I chuckled with relief as I replied, “no.” I asked whether the legs were gone above or below the knee. I was reassured to hear that both were a few inches below. By this time I was high from the morphine, and was saying everything that crossed my mind. As the corpsman continued his work, and we waited for the 10-line CASEVAC to be called in, I thought about all of the things that I wouldn’t be doing anymore. I thought about playing racquetball, I thought about working out in the gym. I thought about being in a wheelchair for the next 50 years. I never thought about how I was bleeding profusely from two major arteries, and I could die. I never once thought I would die, which may seem unusual for a person in my position. Naturally optimistic, I suppose. Although it is hard to claim that I was being optimistic considering I wanted to cash out permanently. In my defense, I had no idea what life was like as an amputee, and if I had back then, I wouldn’t have made that request. Either way, I am glad I stuck around.
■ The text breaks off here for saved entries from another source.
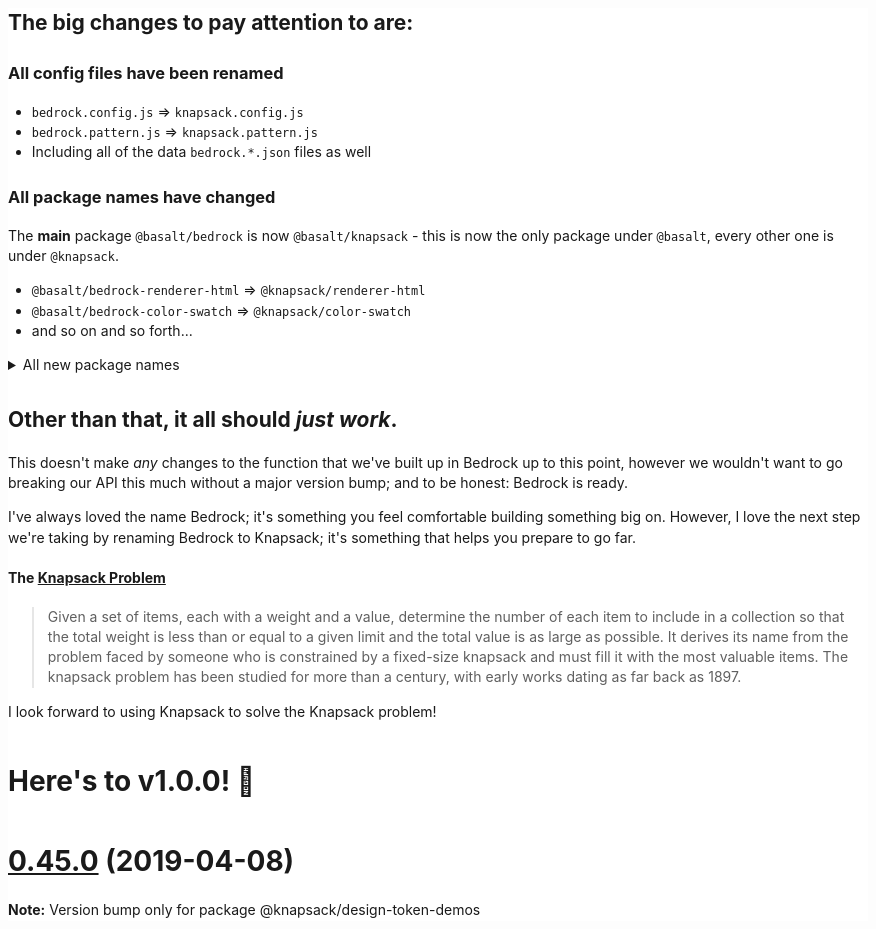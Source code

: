 ## The big changes to pay attention to are:

### All config files have been renamed

- `bedrock.config.js` => `knapsack.config.js`
- `bedrock.pattern.js` => `knapsack.pattern.js`
- Including all of the data `bedrock.*.json` files as well

### All package names have changed

The **main** package `@basalt/bedrock` is now `@basalt/knapsack` - this is now the only package under `@basalt`, every other one is under `@knapsack`.

- `@basalt/bedrock-renderer-html` => `@knapsack/renderer-html`
- `@basalt/bedrock-color-swatch` => `@knapsack/color-swatch`
- and so on and so forth...

<details><summary>All new package names</summary></details>

## Other than that, it all should *just work*.

This doesn't make *any* changes to the function that we've built up in Bedrock up to this point, however we wouldn't want to go breaking our API this much without a major version bump; and to be honest: Bedrock is ready. 

I've always loved the name Bedrock; it's something you feel comfortable building something big on. However, I love the next step we're taking by renaming Bedrock to Knapsack; it's something that helps you prepare to go far. 

#### The [Knapsack Problem](https://en.wikipedia.org/wiki/Knapsack_problem)

> Given a set of items, each with a weight and a value, determine the number of each item to include in a collection so that the total weight is less than or equal to a given limit and the total value is as large as possible. It derives its name from the problem faced by someone who is constrained by a fixed-size knapsack and must fill it with the most valuable items. The knapsack problem has been studied for more than a century, with early works dating as far back as 1897.

I look forward to using Knapsack to solve the Knapsack problem!

# Here's to v1.0.0! :tada: 





# [0.45.0](https://github.com/basaltinc/knapsack/compare/v0.40.6...v0.45.0) (2019-04-08)

**Note:** Version bump only for package @knapsack/design-token-demos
Around this time I decided to sit up and take a look at the damage. I took a deep breath, and gulped. I slowly started sitting up, but when I got to the point where going further would reveal my shredded legs, I had a change of heart. I didn’t see the blood soaked dirt. I didn’t see the disjointed lower parts of my calves and shins along with my feet. Or the jagged edge of my remaining limbs, the skin roughly burned and shorn, the bone sticking out, and the ripped muscle dangling along the ground. I didn’t want that image to be inside of my head, because I knew it would be one that I would never be able to forget. I deeply regret the fact that there are those that I consider friends that were forced to have that image in their mind, and will have it with them for their entire life. Secondly, I was afraid that seeing the wound would make it hurt even more, much like a scraped knee as a child. I laid back down, and let the morphine keep doing its job.
I started getting sleepy. I just wanted to close my eyes. I thought maybe if I closed my eyes, I would pass away easily. SLAP! Otwell’s hand slapped my cheek as he yelled at me to stay awake.
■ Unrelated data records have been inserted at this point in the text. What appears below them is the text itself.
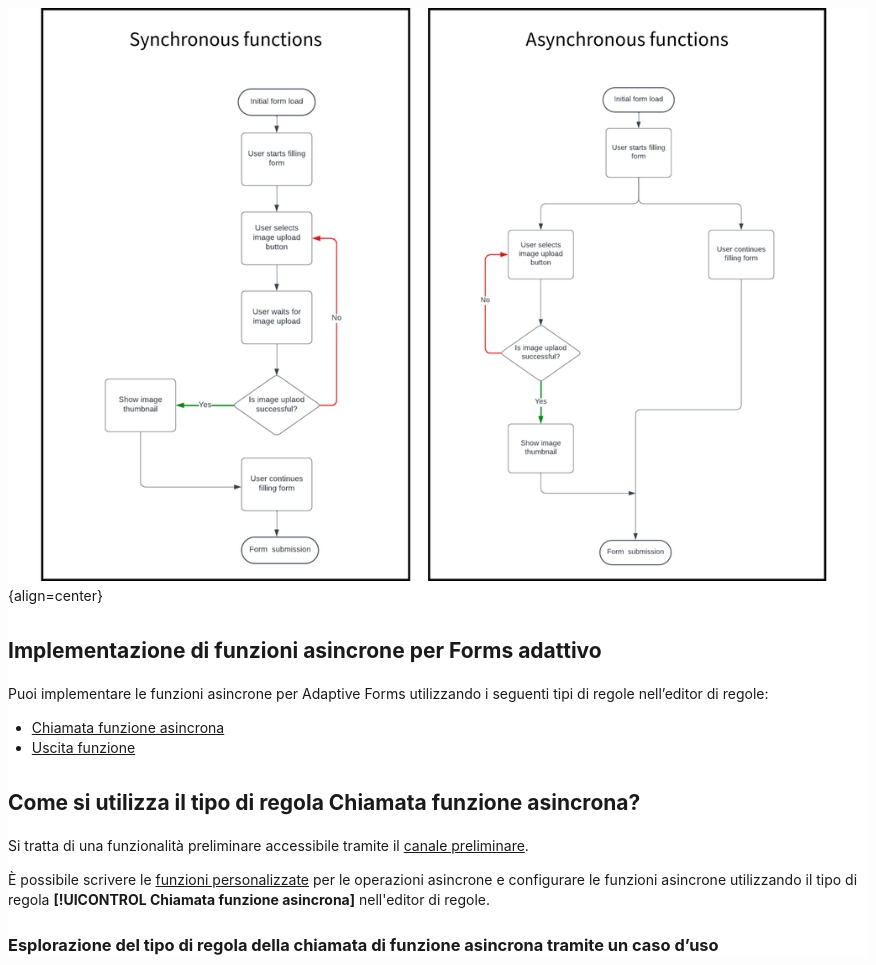 ![Funzioni asincrone e sincrone](/help/forms/assets/sync-async.png){align=center}

## Implementazione di funzioni asincrone per Forms adattivo

Puoi implementare le funzioni asincrone per Adaptive Forms utilizzando i seguenti tipi di regole nell’editor di regole:

* [Chiamata funzione asincrona](#using-asynchronous-function-calls-in-the-visual-rule-editor)
* [Uscita funzione](#how-to-use-function-output-rule-type)

## Come si utilizza il tipo di regola Chiamata funzione asincrona?

<span class="preview"> Si tratta di una funzionalità preliminare accessibile tramite il [canale preliminare](https://experienceleague.adobe.com/docs/experience-manager-cloud-service/content/release-notes/prerelease.html?lang=it#new-features). </span>

È possibile scrivere le [funzioni personalizzate](/help/forms/custom-function-core-component-create-function.md) per le operazioni asincrone e configurare le funzioni asincrone utilizzando il tipo di regola **[!UICONTROL Chiamata funzione asincrona]** nell&#39;editor di regole.

### Esplorazione del tipo di regola della chiamata di funzione asincrona tramite un caso d’uso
“Just let me sleep. Let me sleep,” I mumbled, closing my eyes again. Another slap. That was the last time I did that. Finally the stretcher that was going to carry me out of there arrived. Four strong men lifted me onto it, grabbed each one of the handles, and started carrying me to an assault breacher vehicle. They were carrying me away from the war I volunteered to participate in, and the Marines that I was supposed to be leading, and protecting. They would have to go on without me, all because I had failed in my job, failed to find the IED that I knew was somewhere around us. That failure was a hard pill to swallow then, and it remains so to this day. I didn’t feel good at all about leaving them behind, but I knew they would understand. I knew that they would be OK without me.
We got to the ABV, and I asked Jimmy Goodwin one last time to put me out of my misery. After his refusal, that was the last time I ever contemplated accepting that avenue. They slid me into the back of the vehicle, with some Marines I had never met, whose faces I can remember seeing, but don’t remember any of the features. The corpsman said he was going to give me something to put me to sleep, and I finally got to close my eyes as everything went black.